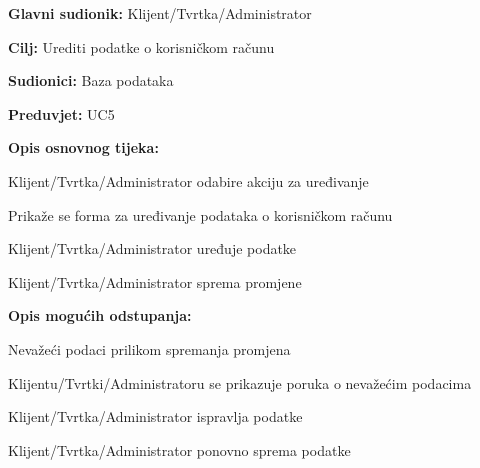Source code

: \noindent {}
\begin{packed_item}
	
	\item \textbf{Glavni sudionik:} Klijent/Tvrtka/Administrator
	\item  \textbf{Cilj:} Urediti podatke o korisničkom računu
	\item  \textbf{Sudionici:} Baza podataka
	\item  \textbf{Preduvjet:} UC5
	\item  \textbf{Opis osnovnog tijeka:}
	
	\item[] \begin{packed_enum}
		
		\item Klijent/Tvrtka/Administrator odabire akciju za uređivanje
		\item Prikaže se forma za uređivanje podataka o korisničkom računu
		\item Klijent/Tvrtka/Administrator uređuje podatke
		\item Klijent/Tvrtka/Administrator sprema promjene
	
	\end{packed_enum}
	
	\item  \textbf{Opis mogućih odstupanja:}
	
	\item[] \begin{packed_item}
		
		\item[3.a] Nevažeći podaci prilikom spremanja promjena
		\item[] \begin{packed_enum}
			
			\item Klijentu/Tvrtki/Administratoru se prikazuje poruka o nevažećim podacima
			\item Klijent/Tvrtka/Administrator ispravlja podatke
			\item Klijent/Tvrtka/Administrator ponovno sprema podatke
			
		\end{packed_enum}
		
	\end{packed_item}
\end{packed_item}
---
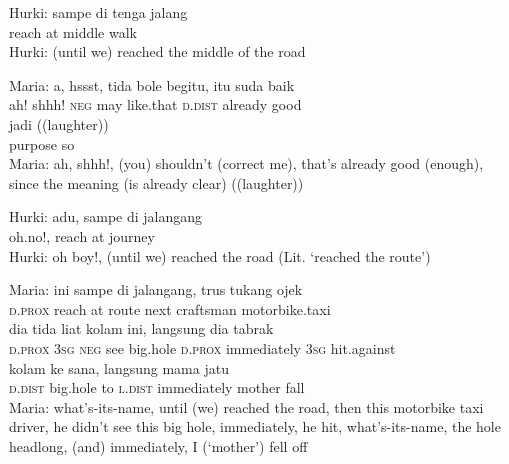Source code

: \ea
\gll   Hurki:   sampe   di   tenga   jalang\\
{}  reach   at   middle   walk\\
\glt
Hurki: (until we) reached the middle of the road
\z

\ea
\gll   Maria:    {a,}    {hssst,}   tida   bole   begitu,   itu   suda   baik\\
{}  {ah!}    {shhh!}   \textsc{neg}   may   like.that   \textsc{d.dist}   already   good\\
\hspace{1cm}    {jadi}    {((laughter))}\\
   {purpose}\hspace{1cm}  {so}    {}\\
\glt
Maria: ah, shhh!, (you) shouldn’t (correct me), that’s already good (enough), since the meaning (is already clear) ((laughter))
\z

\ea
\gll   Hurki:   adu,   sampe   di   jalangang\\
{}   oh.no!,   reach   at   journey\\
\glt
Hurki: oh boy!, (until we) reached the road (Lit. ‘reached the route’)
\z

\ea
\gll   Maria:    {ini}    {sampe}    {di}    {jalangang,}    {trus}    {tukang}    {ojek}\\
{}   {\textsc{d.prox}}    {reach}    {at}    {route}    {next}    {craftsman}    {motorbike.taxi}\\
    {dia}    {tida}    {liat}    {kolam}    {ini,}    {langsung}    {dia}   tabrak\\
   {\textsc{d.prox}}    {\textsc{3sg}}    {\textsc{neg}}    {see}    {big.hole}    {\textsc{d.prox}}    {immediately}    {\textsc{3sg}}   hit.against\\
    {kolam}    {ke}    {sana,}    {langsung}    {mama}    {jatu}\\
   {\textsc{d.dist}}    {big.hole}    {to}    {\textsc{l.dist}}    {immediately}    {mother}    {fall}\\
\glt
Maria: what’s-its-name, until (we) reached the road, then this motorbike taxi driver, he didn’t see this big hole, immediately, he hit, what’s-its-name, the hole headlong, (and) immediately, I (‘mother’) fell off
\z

* _EXERCISE_: Show, from the entries above, every line that includes the string "motorbike".

* _RESPONSE TO THIS EXERCISE_:
{}   {\textsc{d.prox}}    {reach}    {at}    {route}    {next}    {craftsman}    {motorbike.taxi}\\
Maria: what’s-its-name, until (we) reached the road, then this motorbike taxi driver, he didn’t see this big hole, immediately, he hit, what’s-its-name, the hole headlong, (and) immediately, I (‘mother’) fell off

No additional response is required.